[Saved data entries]
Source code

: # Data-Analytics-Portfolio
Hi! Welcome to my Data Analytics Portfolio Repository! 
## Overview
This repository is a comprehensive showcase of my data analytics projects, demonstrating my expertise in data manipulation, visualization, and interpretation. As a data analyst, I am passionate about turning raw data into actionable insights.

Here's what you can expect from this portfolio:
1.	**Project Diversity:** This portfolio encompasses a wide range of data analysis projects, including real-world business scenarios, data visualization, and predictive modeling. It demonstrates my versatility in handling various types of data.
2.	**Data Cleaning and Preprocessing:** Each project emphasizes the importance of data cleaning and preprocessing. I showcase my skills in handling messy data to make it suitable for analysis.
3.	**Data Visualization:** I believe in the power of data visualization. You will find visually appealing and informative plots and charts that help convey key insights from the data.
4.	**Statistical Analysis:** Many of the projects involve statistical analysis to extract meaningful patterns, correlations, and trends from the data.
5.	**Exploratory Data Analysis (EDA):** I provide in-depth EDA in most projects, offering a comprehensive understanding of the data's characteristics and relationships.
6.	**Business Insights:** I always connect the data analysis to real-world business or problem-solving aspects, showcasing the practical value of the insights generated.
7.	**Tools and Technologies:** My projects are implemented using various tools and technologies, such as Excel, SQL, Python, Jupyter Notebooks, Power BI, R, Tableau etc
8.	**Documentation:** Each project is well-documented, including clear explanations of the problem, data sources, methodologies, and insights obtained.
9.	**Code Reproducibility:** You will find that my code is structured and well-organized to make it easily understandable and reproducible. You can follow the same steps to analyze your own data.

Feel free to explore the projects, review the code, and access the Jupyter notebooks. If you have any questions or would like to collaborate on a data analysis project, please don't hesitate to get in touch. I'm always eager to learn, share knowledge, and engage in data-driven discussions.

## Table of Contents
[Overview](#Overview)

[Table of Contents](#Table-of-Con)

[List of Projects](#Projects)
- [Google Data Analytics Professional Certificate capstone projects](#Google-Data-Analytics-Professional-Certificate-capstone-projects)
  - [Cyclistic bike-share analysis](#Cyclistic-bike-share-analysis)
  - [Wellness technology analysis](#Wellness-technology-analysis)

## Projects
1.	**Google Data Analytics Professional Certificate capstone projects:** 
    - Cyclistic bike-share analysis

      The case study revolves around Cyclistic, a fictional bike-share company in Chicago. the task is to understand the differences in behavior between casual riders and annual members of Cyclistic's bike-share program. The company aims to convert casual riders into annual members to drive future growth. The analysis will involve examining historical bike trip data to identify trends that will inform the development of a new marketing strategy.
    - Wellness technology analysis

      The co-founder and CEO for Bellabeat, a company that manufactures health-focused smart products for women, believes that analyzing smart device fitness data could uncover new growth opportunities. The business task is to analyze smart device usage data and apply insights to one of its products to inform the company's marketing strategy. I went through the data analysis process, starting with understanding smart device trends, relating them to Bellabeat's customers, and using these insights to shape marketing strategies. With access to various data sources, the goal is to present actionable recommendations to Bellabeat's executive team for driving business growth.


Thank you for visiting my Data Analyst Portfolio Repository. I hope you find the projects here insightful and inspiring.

**WORK TO COMPLETE**
Total lines with "into" in the records above: report that figure alone.

**EXERCISE ANSWER**
2